Top of Data extract

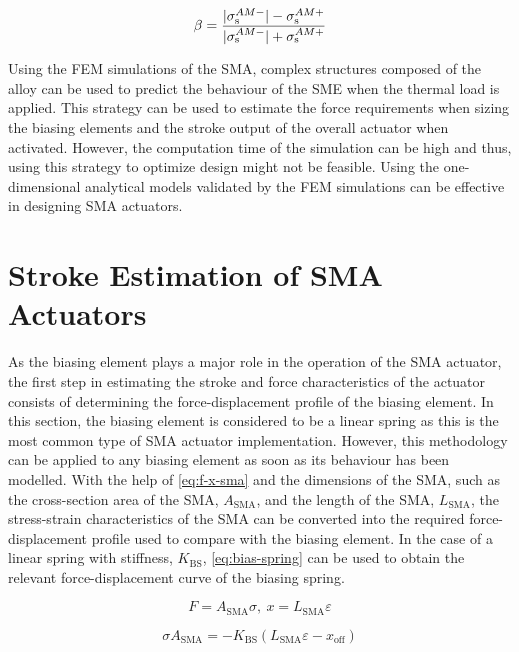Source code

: \begin{equation}
    \label{eq:fem-beta}
    \beta = \frac{|\sigma_\mathrm{s}^{AM-}|-\sigma_\mathrm{s}^{AM+}}{|\sigma_\mathrm{s}^{AM-}|+\sigma_\mathrm{s}^{AM+}}
\end{equation}

Using the FEM simulations of the SMA, complex structures composed of the alloy can be used to predict the behaviour of the SME when the thermal load is applied. This strategy can be used to estimate the force requirements when sizing the biasing elements and the stroke output of the overall actuator when activated. However, the computation time of the simulation can be high and thus, using this strategy to optimize design might not be feasible. Using the one-dimensional analytical models validated by the FEM simulations can be effective in designing SMA actuators.

\section{Stroke Estimation of SMA Actuators}
As the biasing element plays a major role in the operation of the SMA actuator, the first step in estimating the stroke and force characteristics of the actuator consists of determining the force-displacement profile of the biasing element. In this section, the biasing element is considered to be a linear spring as this is the most common type of SMA actuator implementation. However, this methodology can be applied to any biasing element as soon as its behaviour has been modelled. With the help of \cref{eq:f-x-sma} and the dimensions of the SMA, such as the cross-section area of the SMA, $A_\mathrm{SMA}$, and the length of the SMA, $L_\mathrm{SMA}$, the stress-strain characteristics of the SMA can be converted into the required force-displacement profile used to compare with the biasing element. In the case of a linear spring with stiffness, $K_\mathrm{BS}$, \cref{eq:bias-spring} can be used to obtain the relevant force-displacement curve of the biasing spring.

\begin{equation}
    \label{eq:f-x-sma}
    F = A_\mathrm{SMA}\sigma,~x = L_\mathrm{SMA}\varepsilon
\end{equation}

\begin{equation}
    \label{eq:bias-spring}
    \sigma A_\mathrm{SMA} = -K_\mathrm{BS}\left(L_\mathrm{SMA}\varepsilon-x_\mathrm{off}\right)
\end{equation}

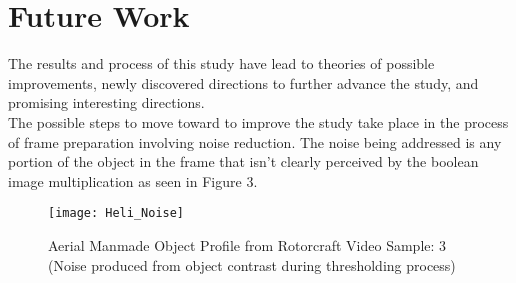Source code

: \section{Future Work}
\indent The results and process of this study have lead to theories of possible improvements, newly discovered directions to further advance the study, and promising interesting directions.\\
\indent The possible steps to move toward to improve the study take place in the process of frame preparation involving noise reduction. The noise being addressed is any portion of the object in the frame that isn't clearly perceived by the boolean image 
multiplication as seen in Figure 3. 

\begin{figure}[ht]
	\center 
	\texttt{[image: Heli\_Noise]}
	\caption[Noisy Aerial Manmade Object Profile]{Aerial Manmade Object Profile from Rotorcraft Video Sample: 3 (Noise produced from object contrast during thresholding process)}
\end{figure}

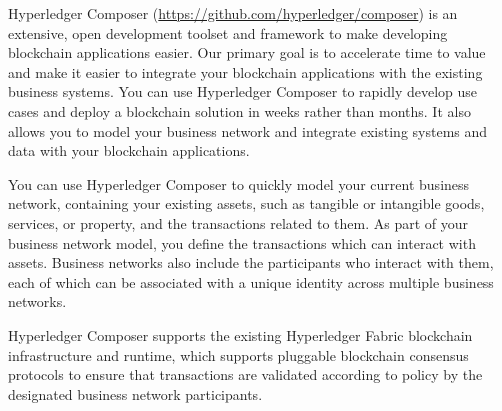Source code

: Hyperledger Composer (\url{https://github.com/hyperledger/composer}) is an extensive, open development toolset and framework to make developing blockchain applications easier. Our primary goal is to accelerate time to value and make it easier to integrate your blockchain applications with the existing business systems. You can use Hyperledger Composer to rapidly develop use cases and deploy a blockchain solution in weeks rather than months. It also allows you to model your business network and integrate existing systems and data with your blockchain applications.

You can use Hyperledger Composer to quickly model your current business network, containing your existing assets, such as tangible or intangible goods, services, or property, and the transactions related to them. As part of your business network model, you define the transactions which can interact with assets. Business networks also include the participants who interact with them, each of which can be associated with a unique identity across multiple business networks.

Hyperledger Composer supports the existing Hyperledger Fabric blockchain infrastructure and runtime, which supports pluggable blockchain consensus protocols to ensure that transactions are validated according to policy by the designated business network participants.

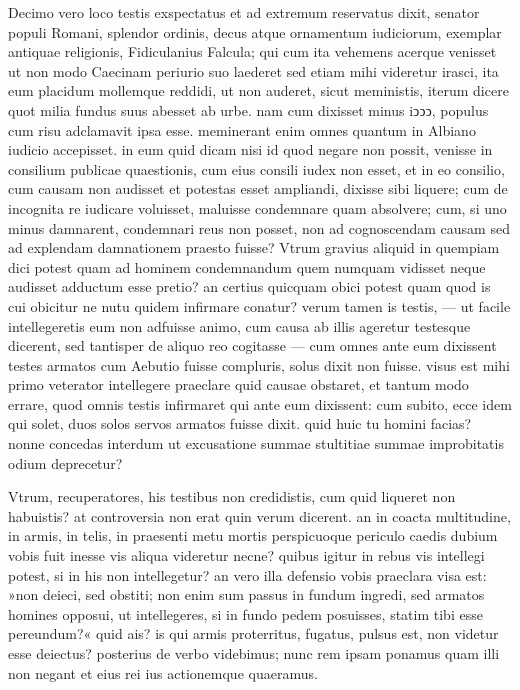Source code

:  Decimo vero loco testis exspectatus et ad extremum reservatus dixit, senator populi Romani, splendor ordinis, decus atque ornamentum iudiciorum, exemplar antiquae religionis, Fidiculanius Falcula; qui cum ita vehemens acerque venisset ut non modo Caecinam periurio suo laederet sed etiam mihi videretur irasci, ita eum placidum mollemque reddidi, ut non auderet, sicut meministis, iterum dicere quot milia fundus suus abesset ab urbe. nam cum dixisset minus iↄↄↄ, populus cum risu adclamavit ipsa esse. meminerant enim omnes quantum in Albiano iudicio accepisset.  in eum quid dicam nisi id quod negare non possit, venisse in consilium publicae quaestionis, cum eius consili iudex non esset, et in eo consilio, cum causam non audisset et potestas esset ampliandi, dixisse sibi liquere; cum de incognita re iudicare voluisset, maluisse condemnare quam absolvere; cum, si uno minus damnarent, condemnari reus non posset, non ad cognoscendam causam sed ad explendam damnationem praesto fuisse? Vtrum gravius aliquid in quempiam dici potest quam ad hominem condemnandum quem numquam vidisset neque audisset adductum esse pretio? an certius quicquam obici potest quam quod is cui obicitur ne nutu quidem infirmare conatur?  verum tamen is testis, — ut facile intellegeretis eum non adfuisse animo, cum causa ab illis ageretur testesque dicerent, sed tantisper de aliquo reo cogitasse — cum omnes ante eum dixissent testes armatos cum Aebutio fuisse compluris, solus dixit non fuisse. visus est mihi primo veterator intellegere praeclare quid causae obstaret, et tantum modo errare, quod omnis testis infirmaret qui ante eum dixissent: cum subito, ecce idem qui solet, duos solos servos armatos fuisse dixit. quid huic tu homini facias? nonne concedas interdum ut excusatione summae stultitiae summae improbitatis odium deprecetur?

 Vtrum, recuperatores, his testibus non credidistis, cum quid liqueret non habuistis? at controversia non erat quin verum dicerent. an in coacta multitudine, in armis, in telis, in praesenti metu mortis perspicuoque periculo caedis dubium vobis fuit inesse vis aliqua videretur necne? quibus igitur in rebus vis intellegi potest, si in his non intellegetur? an vero illa defensio vobis praeclara visa est: »non deieci, sed obstiti; non enim sum passus in fundum ingredi, sed armatos homines opposui, ut intellegeres, si in fundo pedem posuisses, statim tibi esse pereundum?« quid ais? is qui armis proterritus, fugatus, pulsus est, non videtur esse deiectus?  posterius de verbo videbimus; nunc rem ipsam ponamus quam illi non negant et eius rei ius actionemque quaeramus.

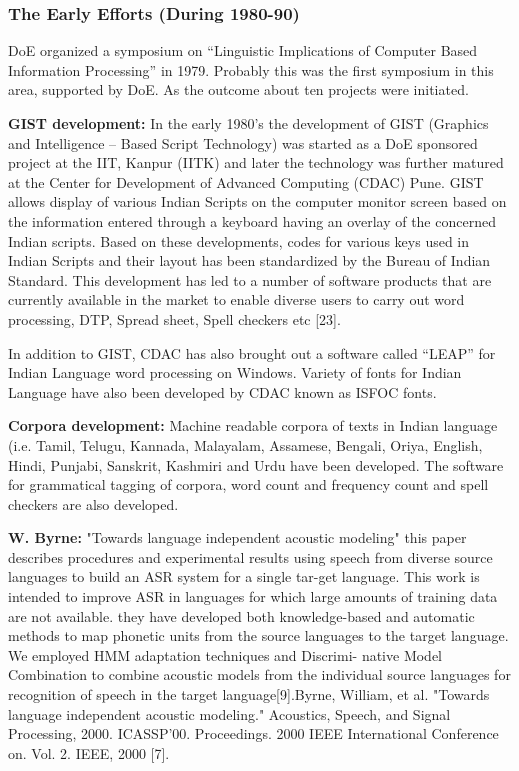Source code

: \documentclass[12pt,a4paper,oneside]{memoir}
\begin{document}
\subsubsection{The Early Efforts (During 1980-90)}
DoE organized a symposium on “Linguistic Implications of Computer Based
Information Processing” in 1979. Probably this was the first symposium in this area,
supported by DoE. As the outcome about ten projects were initiated.

\textbf{GIST development:} In the early 1980’s the development of GIST (Graphics and
Intelligence – Based Script Technology) was started as a DoE sponsored project at the
IIT, Kanpur (IITK) and later the technology was further matured at the Center for
Development of Advanced Computing (CDAC) Pune. GIST allows display of various
Indian Scripts on the computer monitor screen based on the information entered
through a keyboard having an overlay of the concerned Indian scripts. Based on these
developments, codes for various keys used in Indian Scripts and their layout has been
standardized by the Bureau of Indian Standard. This development has led to a number
of software products that are currently available in the market to enable diverse users
to carry out word processing, DTP, Spread sheet, Spell checkers etc [23].

In addition to GIST, CDAC has also brought out a software called “LEAP” for Indian
Language word processing on Windows. Variety of fonts for Indian Language have
also been developed by CDAC known as ISFOC fonts.

\textbf{Corpora development:} Machine readable corpora of texts in Indian language
(i.e. Tamil, Telugu, Kannada, Malayalam, Assamese, Bengali, Oriya, English,
Hindi, Punjabi, Sanskrit, Kashmiri and Urdu have been developed.
The software for grammatical tagging of corpora, word count and frequency count
and spell checkers are also developed.

\textbf{W. Byrne:} "Towards language independent acoustic modeling" this paper describes procedures and experimental results using speech from
diverse source languages to build an ASR system for a single tar-get language. This work is intended to improve ASR in languages
for which large amounts of training data are not available. they have developed both knowledge-based and automatic methods to
map phonetic units from the source languages to the target language. We employed HMM adaptation techniques and Discrimi-
native Model Combination to combine acoustic models from the individual source languages for recognition of speech in the target language[9].Byrne, William, et al. "Towards language independent acoustic modeling." Acoustics, Speech, and Signal Processing, 2000. ICASSP'00. Proceedings. 2000 IEEE International Conference on. Vol. 2. IEEE, 2000 [7].
\end{document}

Bottom of Data extract

Set down, from the entries above, exactly the lines from the one with "Indian Scripts on" up to and including the one with "to carry out", and no other lines.

Indian Scripts on the computer monitor screen based on the information entered
through a keyboard having an overlay of the concerned Indian scripts. Based on these
developments, codes for various keys used in Indian Scripts and their layout has been
standardized by the Bureau of Indian Standard. This development has led to a number
of software products that are currently available in the market to enable diverse users
to carry out word processing, DTP, Spread sheet, Spell checkers etc [23].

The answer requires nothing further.